Kennedy finished seven points clear of Clara Cully on another Connemara gelding, Colemanstown Fred, a 12-year-old grey by Killyon King who was to also finish second under the same rider in his show hunter pony class on Sunday.
Veterans
Amazingly, two 20-year-old ponies finished first and second in the 133cm class. The top spot was filled by the Welsh gelding Frosthill Jackaroo (95 points), a British-bred skewbald ridden by Louisa Dalton for her mother Deirdre. Having had a costly fence down, Sadie Orton was just half a point adrift in second with her mother Aoife’s grey gelding Gowerhass Boy who has no recorded breeding.
As in the show hunter section, those who finished first and second in the starter stakes didn’t make a second appearance before the section judges, Britain’s Jane Holderness-Roddam and Marie-Claire Nimmo, who had found it nearly impossible to split the pair in their class.
Both Co Antrim’s Katie Surgenor on her mother Jackie’s DS Ebony Boy and Co Meath’s Rosita Dunne on her grandmother Rita’s Fontmell Jack Sparrow scored 94.8, with Surgenor and the seven-year-old well-named black gelding DS Ebony Boy claiming the top spot in the final line-up thanks to their higher jumping score.

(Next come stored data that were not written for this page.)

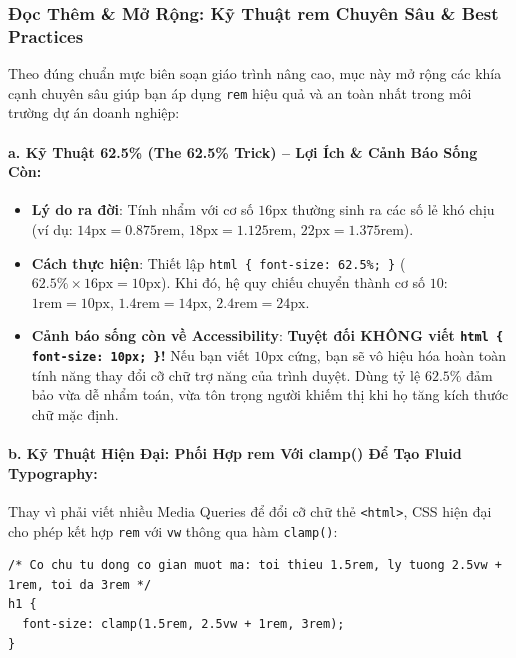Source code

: \documentclass[11pt,oneside]{book}
\newcommand{\codeinline}[1]{\textcolor{accentOrange}{\texttt{#1}}}
\begin{document}
\subsubsection{Đọc Thêm \& Mở Rộng: Kỹ Thuật rem Chuyên Sâu \& Best Practices}

Theo đúng chuẩn mực biên soạn giáo trình nâng cao, mục này mở rộng các khía cạnh chuyên sâu giúp bạn áp dụng \codeinline{rem} hiệu quả và an toàn nhất trong môi trường dự án doanh nghiệp:

\paragraph{a. Kỹ Thuật 62.5\% (The 62.5\% Trick) -- Lợi Ích \& Cảnh Báo Sống Còn:}
\begin{itemize}[leftmargin=1.5em, itemsep=2pt, parsep=0pt]
    \item \textbf{Lý do ra đời}: Tính nhẩm với cơ số $16\text{px}$ thường sinh ra các số lẻ khó chịu (ví dụ: $14\text{px} = 0.875\text{rem}$, $18\text{px} = 1.125\text{rem}$, $22\text{px} = 1.375\text{rem}$).
    \item \textbf{Cách thực hiện}: Thiết lập \codeinline{html \{ font-size: 62.5\%; \}} ($62.5\% \times 16\text{px} = 10\text{px}$). Khi đó, hệ quy chiếu chuyển thành cơ số $10$: $1\text{rem} = 10\text{px}$, $1.4\text{rem} = 14\text{px}$, $2.4\text{rem} = 24\text{px}$.
    \item \textbf{Cảnh báo sống còn về Accessibility}: \textcolor{red!80!black}{\textbf{Tuyệt đối KHÔNG viết \codeinline{html \{ font-size: 10px; \}}!}} Nếu bạn viết $10\text{px}$ cứng, bạn sẽ vô hiệu hóa hoàn toàn tính năng thay đổi cỡ chữ trợ năng của trình duyệt. Dùng tỷ lệ $62.5\%$ đảm bảo vừa dễ nhẩm toán, vừa tôn trọng người khiếm thị khi họ tăng kích thước chữ mặc định.
\end{itemize}

\paragraph{b. Kỹ Thuật Hiện Đại: Phối Hợp rem Với clamp() Để Tạo Fluid Typography:}
Thay vì phải viết nhiều Media Queries để đổi cỡ chữ thẻ \codeinline{<html>}, CSS hiện đại cho phép kết hợp \codeinline{rem} với \codeinline{vw} thông qua hàm \codeinline{clamp()}:

\begin{codeWindow}
\begin{lstlisting}[language=CSS3]
/* Co chu tu dong co gian muot ma: toi thieu 1.5rem, ly tuong 2.5vw + 1rem, toi da 3rem */
h1 {
  font-size: clamp(1.5rem, 2.5vw + 1rem, 3rem);
}
\end{lstlisting}
\end{codeWindow}
\end{document}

This was the second year that qualifiers were held for this section of the show and the standard has improved again.
Highest standard
“The standard in the starter stakes was the best I’ve seen here and it was great that we got five or six clears at least in every class bar the 153s,” commented British course builder Kevin Millman. “Before the qualifiers got underway, I discussed what I would be looking for here at Dublin with Charles Hanley, who built the tracks at the qualifiers and that seemed to work well. Quite a few had problems with the bank, which was surprising as they must have known it would be jumped.”
Millman was not as impressed with the horses.
“I think they were better five years ago.”
While the qualifying system puts a burden on parents and guardians, one mother told me during the series that they worked well in improving standards and that riders and parents get to know one another a bit better as they travel around the country.
A feature of the qualifiers for the starter stakes was the number of show jumping riders taking part as there is no other performance class at Dublin for the under 12 age group. It quite possibly will come up for discussion in a debrief but I don’t know how the RDS’s neighbours would feel about a week long show to fit in all the classes that people would like included in the schedule.